Similar to how token metadata can be changed, so can the TokenManager of a token. The community contract exposes a function that first calls the current manager of a token, to check if the manager can be swapped for another. On-chain entities being able to define how new behaviour can replace itself is an incredibly powerful paradigm. Tread carefully, as how canSwap is implemented, can completely modify all three token characteristics. Implemented without caution, it presents the risk of inadvertently opening up tokens to bad actors. Used well, it’s a powerful tool. A prime pattern that can be used here is gradual decentralization.

For example, consider a TokenManager that at first can be swapped out only by the creator, but is swapped for a TokenManager that can be swapped by a trusted community member. A token’s manager can quickly change permissions like this. Any given swap can either reduce or increase the space-time quantitative potential of swaps. Reducing this to zero could be achieved through implementations like time-locks, or flat out returning false, permanently locking in a TokenManager and the characteristics of the tokens it manages along with it.
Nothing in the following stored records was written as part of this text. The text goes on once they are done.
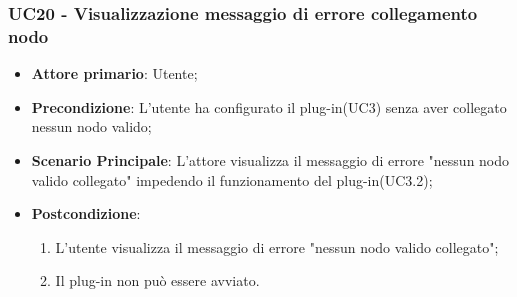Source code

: \subsubsection{UC20 - Visualizzazione messaggio di errore collegamento nodo}
\label{sssec:uc20}
\begin{itemize}
  \item \textbf{Attore primario}: Utente;
  \item \textbf{Precondizione}: L'utente ha configurato il plug-in(UC3) senza aver collegato nessun nodo valido;
  \item \textbf{Scenario Principale}: L'attore visualizza il messaggio di errore "nessun nodo valido collegato" impedendo il funzionamento del plug-in(UC3.2);
  \item \textbf{Postcondizione}:
  \begin{enumerate}
		\item L'utente visualizza il messaggio di errore "nessun nodo valido collegato";
		\item Il plug-in non può essere avviato.
	\end{enumerate}
\end{itemize}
This paradigm is so powerful that I’ve coined a new term for it.


CAGE: Composable Autocratic Governing Entity. TokenManagers are CAGEs.

  • Composable

    • Via canSwap, chains of TokenManagers compose upon each other, each defining the circumstances under which the next one is introduced.
  • Autocratic

    • Each TokenManager is autocratic in that it defines how itself is ousted from power. While any given implementation of canSwap may not necessarily be autocratic (eg. one account can swap), the TokenManager itself is an autocratic entity, since it is the only one that defines how it can be swapped out
  • Governing

    • A CAGE must govern something other than how it can be changed. In the case of TokenManagers, this is a number of things, such as updating token metadata.
  • Entity

    • Any data structure on-chain, if CAGE is used in a smart contract blockchain context

Appropriately, the acronym also loosely fits the concept.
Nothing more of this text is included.